2. Customer care, marketing or similar activities and events

As part of our customer care and marketing activities, we use personal data to initiate business with prospective or existing customers regarding our own range of products or services.

Marketing includes customer relationship management, the implementation of customer and prospect letters such as newsletters, the organisation of events and the implementation of other advertising campaigns.

The following data are processed by us in this regard:

  • Professional contact information such as name, professional contact address, professional telephone number and email address;
  • Data on orders and contracts placed;
  • Information collected from publicly available sources, information databases or credit agencies.

Data are not transferred to third parties. In addition, we commission processors (service providers) with the processing of personal data. These processors are contractually obliged to comply with the provisions of data protection law.

The data will be kept until the end of the third year after the last contact with us.

 

3. Conducting seminars and training courses for external parties

We conduct seminars / training courses on various topics for employees of our customers or interested parties either at our premises or at the premises of the customer / interested party. For the implementation of these continuing education events, lists of participants are kept and certificates and confirmations of participation are issued for the participants.

The following data are processed by us in this regard:

  • Professional contact information such as name, professional contact address, professional telephone number and email address;
  • The company they belong to and their role in that company;
  • Data on seminars and training courses completed, including certificates and training records.

Certificates and training attendance are transmitted directly to the client within the scope of contract fulfilment pursuant to Article 6(1)(b) GDPR.

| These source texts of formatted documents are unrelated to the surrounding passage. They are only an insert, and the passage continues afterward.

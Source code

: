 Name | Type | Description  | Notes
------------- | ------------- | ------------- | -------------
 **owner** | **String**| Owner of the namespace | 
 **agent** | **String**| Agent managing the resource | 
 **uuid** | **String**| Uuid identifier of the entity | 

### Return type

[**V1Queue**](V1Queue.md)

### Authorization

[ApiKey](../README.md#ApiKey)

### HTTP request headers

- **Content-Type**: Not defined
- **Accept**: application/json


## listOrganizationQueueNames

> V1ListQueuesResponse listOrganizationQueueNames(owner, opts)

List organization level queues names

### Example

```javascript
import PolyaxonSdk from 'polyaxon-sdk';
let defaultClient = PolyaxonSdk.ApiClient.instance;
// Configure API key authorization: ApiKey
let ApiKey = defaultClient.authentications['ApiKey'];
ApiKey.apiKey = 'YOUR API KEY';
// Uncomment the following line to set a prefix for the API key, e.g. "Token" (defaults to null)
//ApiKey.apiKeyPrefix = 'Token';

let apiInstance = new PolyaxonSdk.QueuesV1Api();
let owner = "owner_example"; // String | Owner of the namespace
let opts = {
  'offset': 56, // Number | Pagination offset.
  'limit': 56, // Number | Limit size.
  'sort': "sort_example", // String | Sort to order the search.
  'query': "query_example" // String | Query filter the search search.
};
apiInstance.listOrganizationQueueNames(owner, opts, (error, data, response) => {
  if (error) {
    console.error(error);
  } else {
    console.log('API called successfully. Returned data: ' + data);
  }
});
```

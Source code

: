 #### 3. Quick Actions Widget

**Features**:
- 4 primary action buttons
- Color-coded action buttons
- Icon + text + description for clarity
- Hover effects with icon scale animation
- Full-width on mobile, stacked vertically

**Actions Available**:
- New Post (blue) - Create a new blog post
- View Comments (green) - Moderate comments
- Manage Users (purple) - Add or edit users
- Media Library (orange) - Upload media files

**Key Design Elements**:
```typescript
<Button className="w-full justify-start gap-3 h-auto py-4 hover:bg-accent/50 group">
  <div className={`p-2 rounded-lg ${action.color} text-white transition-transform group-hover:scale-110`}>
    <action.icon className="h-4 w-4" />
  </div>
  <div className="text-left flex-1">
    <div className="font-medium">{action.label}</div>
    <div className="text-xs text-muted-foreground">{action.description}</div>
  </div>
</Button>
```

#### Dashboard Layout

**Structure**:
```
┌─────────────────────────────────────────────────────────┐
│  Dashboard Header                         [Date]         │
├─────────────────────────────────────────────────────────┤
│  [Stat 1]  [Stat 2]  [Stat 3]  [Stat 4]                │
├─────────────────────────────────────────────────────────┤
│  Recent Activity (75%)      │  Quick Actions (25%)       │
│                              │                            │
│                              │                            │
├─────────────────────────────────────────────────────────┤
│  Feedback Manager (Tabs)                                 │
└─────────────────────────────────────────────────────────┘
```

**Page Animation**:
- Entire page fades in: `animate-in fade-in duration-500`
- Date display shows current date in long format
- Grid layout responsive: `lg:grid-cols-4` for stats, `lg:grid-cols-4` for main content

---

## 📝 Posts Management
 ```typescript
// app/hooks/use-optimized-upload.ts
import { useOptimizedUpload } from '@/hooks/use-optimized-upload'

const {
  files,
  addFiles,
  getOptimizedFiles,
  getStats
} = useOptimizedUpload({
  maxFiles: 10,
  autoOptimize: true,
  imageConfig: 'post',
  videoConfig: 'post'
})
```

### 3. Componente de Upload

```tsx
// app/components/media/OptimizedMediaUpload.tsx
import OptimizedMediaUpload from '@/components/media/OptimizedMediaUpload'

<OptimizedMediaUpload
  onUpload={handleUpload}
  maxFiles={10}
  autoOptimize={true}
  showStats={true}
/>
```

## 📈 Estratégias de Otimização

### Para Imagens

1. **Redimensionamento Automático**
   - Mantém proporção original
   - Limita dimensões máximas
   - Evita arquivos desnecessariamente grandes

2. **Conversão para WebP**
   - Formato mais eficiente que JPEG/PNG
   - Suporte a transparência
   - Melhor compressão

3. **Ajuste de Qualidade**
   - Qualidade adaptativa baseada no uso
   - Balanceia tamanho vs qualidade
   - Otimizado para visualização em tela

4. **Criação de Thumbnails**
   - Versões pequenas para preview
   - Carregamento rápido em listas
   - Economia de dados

Participant data are deleted 3 years after the end of a training course. Insofar as data must be retained for the billing of the controller’s services in accordance with tax and/or commercial law requirements, deletion will only take place after the expiry of these periods.

 

4. Data processing for the purpose of pursuing legal claims

If a judicial or extrajudicial dispute arises in connection with a visit to our website, or if a request is made to the management by a court of law or an authority to disclose personal data of visitors, the personal data required for the appropriate prosecution of legal claims will be passed on to lawyers, courts and authorities and stored in any case for the duration of the appropriate prosecution.

 

5. Storage period

Unless an explicit storage period is specified in the above-mentioned description of the individual processing activities or in the course of the collection of data (e.g. in the context of a declaration of consent), personal data will be deleted insofar as they are no longer required to fulfil the purpose for which they were stored and no legal storage obligations (e.g. storage obligations under commercial and tax law) or the assertion of legal claims stand in the way of deletion.

 

6. Data subject rights

You have the right

  • to request confirmation as to whether personal data are being processed by us and the right to information about these data.
  • to immediately request the correction of incorrect data concerning you and/or the completion of incomplete personal data.
  • to the deletion of your personal data.
  • to the restriction of processing.
  • to data portability.
  • to object to the processing of your data.

If the processing of your data is based on your consent, you have the right to revoke your consent at any time without affecting the lawfulness of the processing carried out on the basis of the consent until revocation. To ensure an efficient response to such requests, we ask you to contact us at datenschutz[at]rubig[dot]com , in which case we will always ask you to provide proof of your identity, for example by sending an electronic copy of your ID.

In addition, you have the right to lodge a complaint with the Austrian Data Protection Authority, Barichgasse 40-42, 1030 Vienna, dsb[at]dsb.gv[dot]at.